After a quick pit stop, I was back on the road by 8:15AM which was still behind my desired schedule, but not by more than 15 minutes. I headed north out of Mojave turning northeast towards Bishop and the Eastern Sierra area. I drove through the miles and miles of nothing but miles and miles in the northern portion of the high desert. I passed by a solar panel farm that was built about 2 years ago on the northwest side of the road and another larger solar panel farm on the southeast side of the road that was built by the Department of Water & Power (DWP). Jawbone Canyon was the next landmark with the General Store and the information center. Soon thereafter, I reached Red Rock Canyon where the freeway snakes through a pass in the mountains where the rock faces of the mountains have a significant red color indicating a high iron content in the soil. The roadway climbs up a hill and eventually levels off at the point where the roadway changes from a split 4-lane highway to a 2-lane roadway, then continues north towards Indian Wells, Inyokern and the Ridgecrest area. I wanted to stop at Indian Wells where they sell specialized “old-time” sodas and craft beers. I wanted the people who were allowing us to install our equipment at their location to know that we appreciated the generosity, so I thought that a couple of 6-packs of craft beer would be appreciated. I assumed that the brewery opened at 9AM and I arrived at the brewery around 9:10AM shortly after the time I presumed was opening time. However, the signs were out stating that they were “Closed”, and they were out drinking so stopping at the brewery was short lived. Back on the road again, Highway 14 merged with US Highway 395 where I continued for another seven miles to Pearsonville, the “hubcap” capital of the world according to their claims where I continued past the “town” until I reached Lone Pine around 10AM. I drove through the town and headed out towards Independence where I stopped for gas at the Fort Independence Travel Plaza. Filling up the tank would give me sufficient fuel to get to the job site and make it home. While the tank was filling, I took the time to make another pit stop and get another soda, a drink with lower caffeine content than my first drink.
With the gas tank full and the radiator drained, it was now time to complete the journey. I exited the station and proceeded north on US395 traveling at full speed towards the town of Bishop which was another 45 minutes ahead of me. As I approached the town, I received a call telling me that Nick has arrived at the yard where we were installing the equipment, but the tower trailer was not there. I told him to work on anything else for the job and that I would pick up the tower trailer and bring it to the yard so that we could use it for our antenna installation, but I would need his 2 5/16” hitch ball because the hitch ball on my vehicle was 2”. I arrived at the yard to see the proposed installation and I immediately saw something that was of great concern to the success of our installation. The area was surrounded by a huge number of trees which were typically 50-60 feet tall. Our antenna structure would be only 35-40 feet tall, thus placing our antennas below the tree line. I knew that this would be a problem for the radio system performance but was not certain how much it would degrade the performance. I felt that this may cause our job to be a waste of time and money. Time would tell if my supposition would turn out to be correct or not.

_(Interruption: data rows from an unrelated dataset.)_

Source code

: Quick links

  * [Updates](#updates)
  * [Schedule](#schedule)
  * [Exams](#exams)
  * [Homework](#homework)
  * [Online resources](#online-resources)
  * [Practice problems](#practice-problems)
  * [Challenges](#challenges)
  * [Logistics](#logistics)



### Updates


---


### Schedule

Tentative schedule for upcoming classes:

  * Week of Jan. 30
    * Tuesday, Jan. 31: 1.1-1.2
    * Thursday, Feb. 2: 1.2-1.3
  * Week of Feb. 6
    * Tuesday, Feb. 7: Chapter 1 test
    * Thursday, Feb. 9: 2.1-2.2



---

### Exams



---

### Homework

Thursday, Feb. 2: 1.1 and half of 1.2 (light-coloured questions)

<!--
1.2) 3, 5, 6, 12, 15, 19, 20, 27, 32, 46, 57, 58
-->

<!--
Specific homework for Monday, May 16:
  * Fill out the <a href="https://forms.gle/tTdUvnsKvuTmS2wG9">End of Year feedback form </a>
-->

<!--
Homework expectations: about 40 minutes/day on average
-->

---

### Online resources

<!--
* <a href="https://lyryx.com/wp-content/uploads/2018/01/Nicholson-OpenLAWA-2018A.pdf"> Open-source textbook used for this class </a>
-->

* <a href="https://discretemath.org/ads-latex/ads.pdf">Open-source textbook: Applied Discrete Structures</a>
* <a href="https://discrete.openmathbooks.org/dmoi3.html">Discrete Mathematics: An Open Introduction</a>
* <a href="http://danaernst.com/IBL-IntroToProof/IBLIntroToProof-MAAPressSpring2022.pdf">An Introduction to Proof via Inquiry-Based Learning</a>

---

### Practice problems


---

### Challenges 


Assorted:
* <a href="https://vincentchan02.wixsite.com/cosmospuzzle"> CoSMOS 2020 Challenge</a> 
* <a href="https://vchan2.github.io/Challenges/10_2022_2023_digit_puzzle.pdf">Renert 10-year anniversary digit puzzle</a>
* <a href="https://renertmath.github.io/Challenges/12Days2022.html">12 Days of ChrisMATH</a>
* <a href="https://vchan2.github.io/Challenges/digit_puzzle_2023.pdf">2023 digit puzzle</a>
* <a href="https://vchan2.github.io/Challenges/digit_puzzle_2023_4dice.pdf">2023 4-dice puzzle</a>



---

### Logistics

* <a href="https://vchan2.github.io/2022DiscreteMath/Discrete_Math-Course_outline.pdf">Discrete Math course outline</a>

It was time to head over to the yard where the tower trailer was located. It was about a 10-minute drive from my current location, so I left the other guys working on all other aspects of the installation while I retrieved the tower trailer. When I got to the yard, it was locked because no one was there. I did not have the combination to the gate, so I had to call to Nick over the radio to get the gate combination. I did not know for certain if the combination that he had would work for the gate that I was facing, but when I tried the combination, it worked on the first try. At least something was going well.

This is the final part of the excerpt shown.